We displayed each pair of target-rendering in HQA1k on a 1080p display using a custom-designed graphical user interface (see Fig. 1a). Thirteen participants manually reviewed and rated their perception of the degree of the mismatch between the target images and their matched renderings with a grade ranging from 1 to 5. Before scoring image pairs, participants were advised that a grade of ‘1’ signified a poor match while a ‘5’ indicated a perfect match. The image pairs were presented randomly to eliminate bias from previous observations, and to mitigate the effects of experience, and drifts of grading between images that were scored early and late in the sequence. The mean opinion score (MOS) for each sample was calculated by averaging the ratings of all participants (see Fig. 1b). The result is a dataset of 1000 target-rendering pairs matched to a human label representing a suitable FR-IQA score for human perception.

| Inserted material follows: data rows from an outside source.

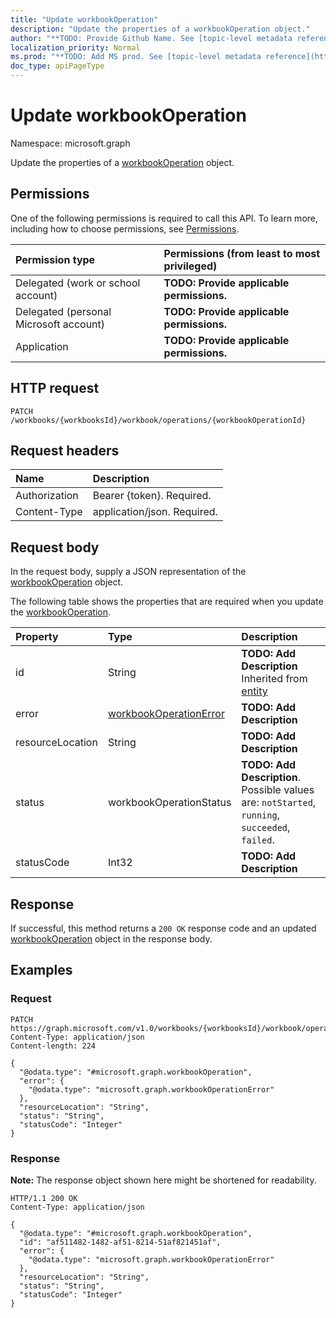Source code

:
 ```yaml
---
title: "Update workbookOperation"
description: "Update the properties of a workbookOperation object."
author: "**TODO: Provide Github Name. See [topic-level metadata reference](https://msgo.azurewebsites.net/add/document/guidelines/metadata.html#topic-level-metadata)**"
localization_priority: Normal
ms.prod: "**TODO: Add MS prod. See [topic-level metadata reference](https://msgo.azurewebsites.net/add/document/guidelines/metadata.html#topic-level-metadata)**"
doc_type: apiPageType
---
```


# Update workbookOperation
Namespace: microsoft.graph



Update the properties of a [workbookOperation](../resources/workbookoperation.md) object.

## Permissions
One of the following permissions is required to call this API. To learn more, including how to choose permissions, see [Permissions](/graph/permissions-reference).

|Permission type|Permissions (from least to most privileged)|
|:---|:---|
|Delegated (work or school account)|**TODO: Provide applicable permissions.**|
|Delegated (personal Microsoft account)|**TODO: Provide applicable permissions.**|
|Application|**TODO: Provide applicable permissions.**|

## HTTP request

<!-- {
  "blockType": "ignored"
}
-->
``` http
PATCH /workbooks/{workbooksId}/workbook/operations/{workbookOperationId}
```

## Request headers
|Name|Description|
|:---|:---|
|Authorization|Bearer {token}. Required.|
|Content-Type|application/json. Required.|

## Request body
In the request body, supply a JSON representation of the [workbookOperation](../resources/workbookoperation.md) object.

The following table shows the properties that are required when you update the [workbookOperation](../resources/workbookoperation.md).

|Property|Type|Description|
|:---|:---|:---|
|id|String|**TODO: Add Description** Inherited from [entity](../resources/entity.md)|
|error|[workbookOperationError](../resources/workbookoperationerror.md)|**TODO: Add Description**|
|resourceLocation|String|**TODO: Add Description**|
|status|workbookOperationStatus|**TODO: Add Description**. Possible values are: `notStarted`, `running`, `succeeded`, `failed`.|
|statusCode|Int32|**TODO: Add Description**|



## Response

If successful, this method returns a `200 OK` response code and an updated [workbookOperation](../resources/workbookoperation.md) object in the response body.

## Examples

### Request
<!-- {
  "blockType": "request",
  "name": "update_workbookoperation"
}
-->
``` http
PATCH https://graph.microsoft.com/v1.0/workbooks/{workbooksId}/workbook/operations/{workbookOperationId}
Content-Type: application/json
Content-length: 224

{
  "@odata.type": "#microsoft.graph.workbookOperation",
  "error": {
    "@odata.type": "microsoft.graph.workbookOperationError"
  },
  "resourceLocation": "String",
  "status": "String",
  "statusCode": "Integer"
}
```


### Response
**Note:** The response object shown here might be shortened for readability.
<!-- {
  "blockType": "response",
  "truncated": true
}
-->
``` http
HTTP/1.1 200 OK
Content-Type: application/json

{
  "@odata.type": "#microsoft.graph.workbookOperation",
  "id": "af511482-1482-af51-8214-51af821451af",
  "error": {
    "@odata.type": "microsoft.graph.workbookOperationError"
  },
  "resourceLocation": "String",
  "status": "String",
  "statusCode": "Integer"
}
```

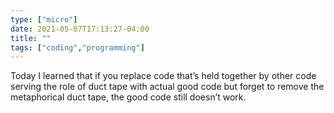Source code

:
 ```yaml
---
type: ["micro"]
date: 2021-05-07T17:13:27-04:00
title: ""
tags: ["coding","programming"]
---
```

Today I learned that if you replace code that’s held together by other code serving the role of duct tape with actual good code but forget to remove the metaphorical duct tape, the good code still doesn’t work.
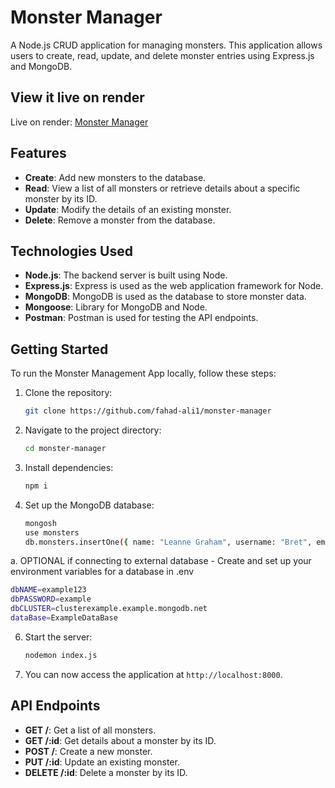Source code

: # Monster Manager

A Node.js CRUD application for managing monsters. This application allows users to create, read, update, and delete monster entries using Express.js and MongoDB.

## View it live on render
Live on render: [Monster Manager](https://monster-manager.onrender.com)

## Features

- **Create**: Add new monsters to the database.
- **Read**: View a list of all monsters or retrieve details about a specific monster by its ID.
- **Update**: Modify the details of an existing monster.
- **Delete**: Remove a monster from the database.

## Technologies Used

- **Node.js**: The backend server is built using Node.
- **Express.js**: Express is used as the web application framework for Node.
- **MongoDB**: MongoDB is used as the database to store monster data.
- **Mongoose**: Library for MongoDB and Node.
- **Postman**: Postman is used for testing the API endpoints.

## Getting Started

To run the Monster Management App locally, follow these steps:

1. Clone the repository:

    ```bash
    git clone https://github.com/fahad-ali1/monster-manager
    ```

2. Navigate to the project directory:

    ```bash
    cd monster-manager
    ```

3. Install dependencies:

    ```bash
    npm i
    ```

4. Set up the MongoDB database:

   ```bash
   mongosh
   use monsters
   db.monsters.insertOne({ name: "Leanne Graham", username: "Bret", email: "Sincere@april.biz", address: { street: "Kulas Light", suite: "Apt. 556", city: "Gwenborough", zipcode: "92998-3874", geo: { lat: "-37.3159", lng: "81.1496" } } });
   ```

a. OPTIONAL if connecting to external database - Create and set up your environment variables for a database in .env
   ```bash
dbNAME=example123
dbPASSWORD=example
dbCLUSTER=clusterexample.example.mongodb.net
dataBase=ExampleDataBase
   ```

6. Start the server:

    ```bash
    nodemon index.js
    ```

7. You can now access the application at `http://localhost:8000`.

## API Endpoints

- **GET /**: Get a list of all monsters.
- **GET /:id**: Get details about a monster by its ID.
- **POST /**: Create a new monster.
- **PUT /:id**: Update an existing monster.
- **DELETE /:id**: Delete a monster by its ID.

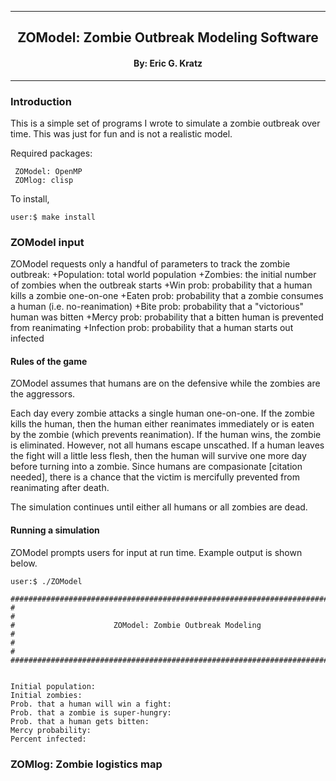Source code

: 
[//]: # (Mixture of GitHub markdown and HTML. HTML is needed for formatting.)

***
<div align=center> <h2>
ZOModel: Zombie Outbreak Modeling Software
</h2> </div>

<div align=center> <h4> By: Eric G. Kratz </h4> </div>

***

### Introduction

This is a simple set of programs I wrote to simulate a zombie outbreak over
time. This was just for fun and is not a realistic model. 

Required packages:
```
 ZOModel: OpenMP
 ZOMlog: clisp
```

To install,
```
user:$ make install
```

### ZOModel input

ZOModel requests only a handful of parameters to track the zombie outbreak:
+Population: total world population
+Zombies: the initial number of zombies when the outbreak starts
+Win prob: probability that a human kills a zombie one-on-one
+Eaten prob: probability that a zombie consumes a human (i.e. no-reanimation)
+Bite prob: probability that a "victorious" human was bitten
+Mercy prob: probability that a bitten human is prevented from reanimating
+Infection prob: probability that a human starts out infected

#### Rules of the game

ZOModel assumes that humans are on the defensive while the zombies are the
aggressors.

Each day every zombie attacks a single human one-on-one. If the zombie kills
the human, then the human either reanimates immediately or is eaten by the
zombie (which prevents reanimation). If the human wins, the zombie is
eliminated. However, not all humans escape unscathed. If a human leaves the
fight will a little less flesh, then the human will survive one more day
before turning into a zombie. Since humans are compasionate [citation needed],
there is a chance that the victim is mercifully prevented from reanimating
after death.

The simulation continues until either all humans or all zombies are dead.

#### Running a simulation

ZOModel prompts users for input at run time. Example output is shown below.

```
user:$ ./ZOModel

###############################################################################
#                                                                             #
#                      ZOModel: Zombie Outbreak Modeling                      #
#                                                                             #
###############################################################################


Initial population:
Initial zombies:
Prob. that a human will win a fight:
Prob. that a zombie is super-hungry:
Prob. that a human gets bitten:
Mercy probability:
Percent infected:
```

### ZOMlog: Zombie logistics map

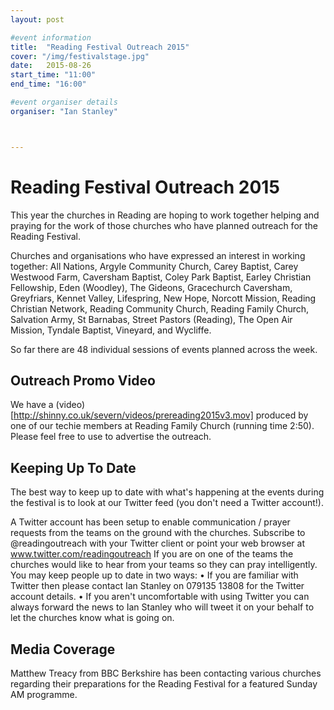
 ```yaml
---
layout: post

#event information
title:  "Reading Festival Outreach 2015"
cover: "/img/festivalstage.jpg"
date:   2015-08-26
start_time: "11:00"
end_time: "16:00"

#event organiser details
organiser: "Ian Stanley"



---
```


# Reading Festival Outreach 2015
This year the churches in Reading are hoping to work together helping and praying for the work of those churches who have planned outreach for the Reading Festival.

Churches and organisations who have expressed an interest in working together: All Nations, Argyle Community Church, Carey Baptist, Carey Westwood Farm, Caversham Baptist, Coley Park Baptist, Earley Christian Fellowship, Eden (Woodley), The Gideons, Gracechurch Caversham, Greyfriars, Kennet Valley, Lifespring, New Hope, Norcott Mission, Reading Christian Network, Reading Community Church, Reading Family Church, Salvation Army, St Barnabas, Street Pastors (Reading), The Open Air Mission, Tyndale Baptist, Vineyard, and Wycliffe.

So far there are 48 individual sessions of events planned across the week.

## Outreach Promo Video
We have a (video)[http://shinny.co.uk/severn/videos/prereading2015v3.mov] produced by one of our techie members at Reading Family Church (running time 2:50). Please feel free to use to advertise the outreach.


## Keeping Up To Date
The best way to keep up to date with what's happening at the events during the festival is to look at our Twitter feed (you don't need a Twitter account!).

A Twitter account has been setup to enable communication / prayer requests from the teams on the ground with the churches.
Subscribe to @readingoutreach with your Twitter client or point your web browser at www.twitter.com/readingoutreach
If you are on one of the teams the churches would like to hear from your teams so they can pray intelligently. You may keep people up to date in two ways:
• If you are familiar with Twitter then please contact Ian Stanley on 079135 13808 for the Twitter account details.
• If you aren't uncomfortable with using Twitter you can always forward the news to Ian Stanley who will tweet it on your behalf to let the churches know what is going on.

## Media Coverage
Matthew Treacy from BBC Berkshire has been contacting various churches regarding their preparations for the Reading Festival for a featured Sunday AM programme.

Figure 1c shows the distribution of MOS values across the dataset. We observe that MOS skew toward high values corresponding to high-quality renderings. This uneven distribution is because even a low iteration count can still produce visually accurate solutions. Also, the convergence speed of iterative CGH methods is generally unpredictable and depends both on the type of algorithm and on the target image.
Figure 1d shows the variance of the 13 recorded scores associated with each MOS element in the dataset. Individual perceptions of mismatches between the target and the rendered image do not substantially vary from person to person, indicating that human observers were overall in agreement with each other in their individual perceptions of image quality.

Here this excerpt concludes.